The Forest Service has attempted to address the management of roadless areas for over 30 years. The public, state and local governments and Congress have all been active participants in this debate. As you are aware, in January 1998, the Forest Service initiated a process to consider changes in how the Forest Service road system is developed, used, maintained and funded and to suspend temporarily road construction in certain unroaded areas. This led to the current "interim rule", that temporarily suspended road construction and reconstruction in unroaded areas while our proposal to develop a long-term road management policy was being developed. The agency received more than 80,000 public comments on these efforts, the majority of which called for a permanent halt to road building in roadless areas.
As President Clinton emphasized during his announcement in October, more and more, the American people recognize the inextricable link between the quality of their lives and the health of the lands and waters that surround them. Although roadless areas represent less than one percent of the American landmass, they serve as a reservoir of rare and vanishing resources. They provide clean drinking water, habitat for fish and wildlife, abundant hunting and fishing, recreation opportunities, and reference areas for research. In the face of growing sprawl and urbanization, these values are immeasurable. They act as a barrier against noxious invasive plant and animal species and as strongholds for native fish populations. Roadless areas often provide vital habitat and migration routes for numerous wildlife species and are particularly important for those requiring large home ranges. Many roadless areas also act as ecological anchors allowing nearby federal, state, and private lands to be developed for economic purposes.

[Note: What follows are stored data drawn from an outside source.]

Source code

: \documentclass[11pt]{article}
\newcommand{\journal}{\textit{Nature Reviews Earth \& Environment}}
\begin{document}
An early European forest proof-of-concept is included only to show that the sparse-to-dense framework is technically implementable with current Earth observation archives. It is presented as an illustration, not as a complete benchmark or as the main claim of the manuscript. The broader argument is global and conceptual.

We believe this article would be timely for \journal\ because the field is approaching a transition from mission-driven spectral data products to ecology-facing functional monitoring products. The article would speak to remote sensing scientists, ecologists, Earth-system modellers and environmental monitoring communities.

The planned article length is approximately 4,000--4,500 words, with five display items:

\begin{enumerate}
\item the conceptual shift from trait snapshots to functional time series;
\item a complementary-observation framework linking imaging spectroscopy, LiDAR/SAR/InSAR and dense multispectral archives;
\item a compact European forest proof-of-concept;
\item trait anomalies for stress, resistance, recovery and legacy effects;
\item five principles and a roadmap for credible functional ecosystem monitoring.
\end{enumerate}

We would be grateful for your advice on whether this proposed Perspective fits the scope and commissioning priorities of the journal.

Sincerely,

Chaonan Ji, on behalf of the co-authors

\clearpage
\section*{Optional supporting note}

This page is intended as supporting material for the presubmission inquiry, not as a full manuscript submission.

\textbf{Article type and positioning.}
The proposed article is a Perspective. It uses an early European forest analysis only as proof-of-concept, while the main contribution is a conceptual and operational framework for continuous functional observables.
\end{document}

Roadless areas on national forests need to be viewed from a broader context. For example, between 1992 and 1997, nearly 16 million acres of forest, farms, and open space were converted to urban or other uses. In less than a decade, we have doubled the loss of undeveloped land.This helps to explain why President Clinton has asked the American people, who own this land, about how they want their remaining wild and undeveloped roadless areas managed.
The American people need to know the consequences of continuing to develop these roadless areas. For instance, road construction may increase the risk of erosion, landslides, and slope failure, endangering the health of watersheds that provide drinking water to local communities and critical habitat for fish and wildlife. These effects can be particularly acute in high elevation, erosion prone roadless areas. Development in such areas can allow entry of invasive plants and animals that can threaten the health of native species, increase human-caused wildfire, disrupt sensitive wildlife habitat, and otherwise compromise the attributes that make these sensitive areas socially valuable and ecologically important to millions of Americans feeling the threat of losing open space all around them.
In recent years, the public has rightfully questioned whether the Forest Service should build new roads into controversial roadless areas when the agency has difficulty maintaining its existing road system. The current national forest road system includes 380,000 miles of roads. The agency currently has a road reconstruction and maintenance backlog of approximately $8.4 billion and it receives only about 20 percent of the annual funding needed to maintain the safety and environmental condition of its road system.
Almost two years ago, I watched as the House of Representatives came within a single vote of cutting $42 million out of Forest Service roads budget because of these issues.
For too long, others, such as the court system and interest groups, have controlled the debate over long-term management of roadless areas. The President's direction puts this issue squarely back where it belongs, into the hands of the American people and the resource professionals of the Forest Service.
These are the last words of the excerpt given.